The Rio Olympics Might Get Moved To London

by Chris Tognotti

The International Olympic Committee (IOC) has allegedly reached out to London about hosting the 2016 Olympics, fearing the selected host city, Rio de Janiero, will be unfit to hold them. The state of Olympic affairs in Rio has been widely reported as dire, with the IOC's Vice President John Coates raising the alarm about construction delays, flimsy infrastructure, and poor water — he's described it as "worse than Athens," a reference to the infamously awful lead-up to the 2004 Games.

The IOC has commissioned a special task force to try to ramp up preparations in Brazil, but things aren't going so well. According to a source of London's Evening Standard, the legendarily shaky preparations leading up to those 2004 Athens Games were still about 40 percent complete at this point along the timeline, while right now in Rio, only 10 percent of what needs to happen has happened.

Brazil has been under a considerable amount of stress and controversy of late. They've been plagued by claims of abysmal working conditions and high fatality rates — Thursday marked Brazil's eighth World Cup construction-related death. The urgency of the situation has led the committee to consider something which it obviously could only view as a last resort — moving the Summer Games outright, back to the same place they were held last time around.

Dan Kitwood/Getty Images News/Getty Images

This would not be an ideal situation for the Olympics, nor for London. Firstly, many sites used to host the different events last time have, to varying degrees, been converted into areas for public use. The cost of raising those facilities back up into Summer Olympics shape would be considerable — well into the millions. That's not the only huge-scale headache, either: What was once London's Olympic Village, providing some 17,000 athletes a place to stay, is now chock full of private British residents.

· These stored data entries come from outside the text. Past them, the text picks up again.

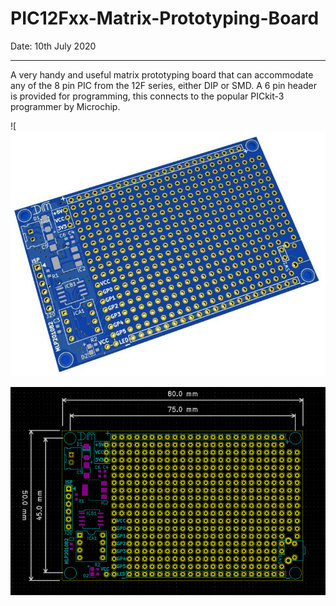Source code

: # PIC12Fxx-Matrix-Prototyping-Board
Date: 10th July 2020

---

A very handy and useful matrix prototyping board that can accommodate any of the 8 pin PIC from the 12F series, either DIP or SMD. A 6 pin header is provided for programming, this connects to the popular PICkit-3 programmer by Microchip.

![![PCB Layout](https://github.com/Mottramlabs/PIC12Fxx-Matrix-Prototyping-Board/blob/master/Board%20Details/Layout.jpg?raw=true)



![Dims](https://github.com/Mottramlabs/PIC12Fxx-Matrix-Prototyping-Board/blob/master/Board%20Details/Dims.png?raw=true)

Of course, if the IOC is already being forced into their Plan B just two years out, what happens if these challenges are too tough for London to overcome? Should there be a Plan C in the works as well?

If so, good news, IOC! There can be little doubt that if offered, surely Russia would be happy to open Sochi back up to you, the Games having ended there so much more recently.

Sure, those were the Winter Games, so some adjustments will have to be made. And sure, Sochi authorities might need to start killing hundreds of stray dogs again, and everyone will have to pack into squalid and decaying accommodations, and gay people are still under overt and oppressive legal stigma, and the President just annexed Crimea, and Bob Costas might get pink-eye again, but seriously — why not!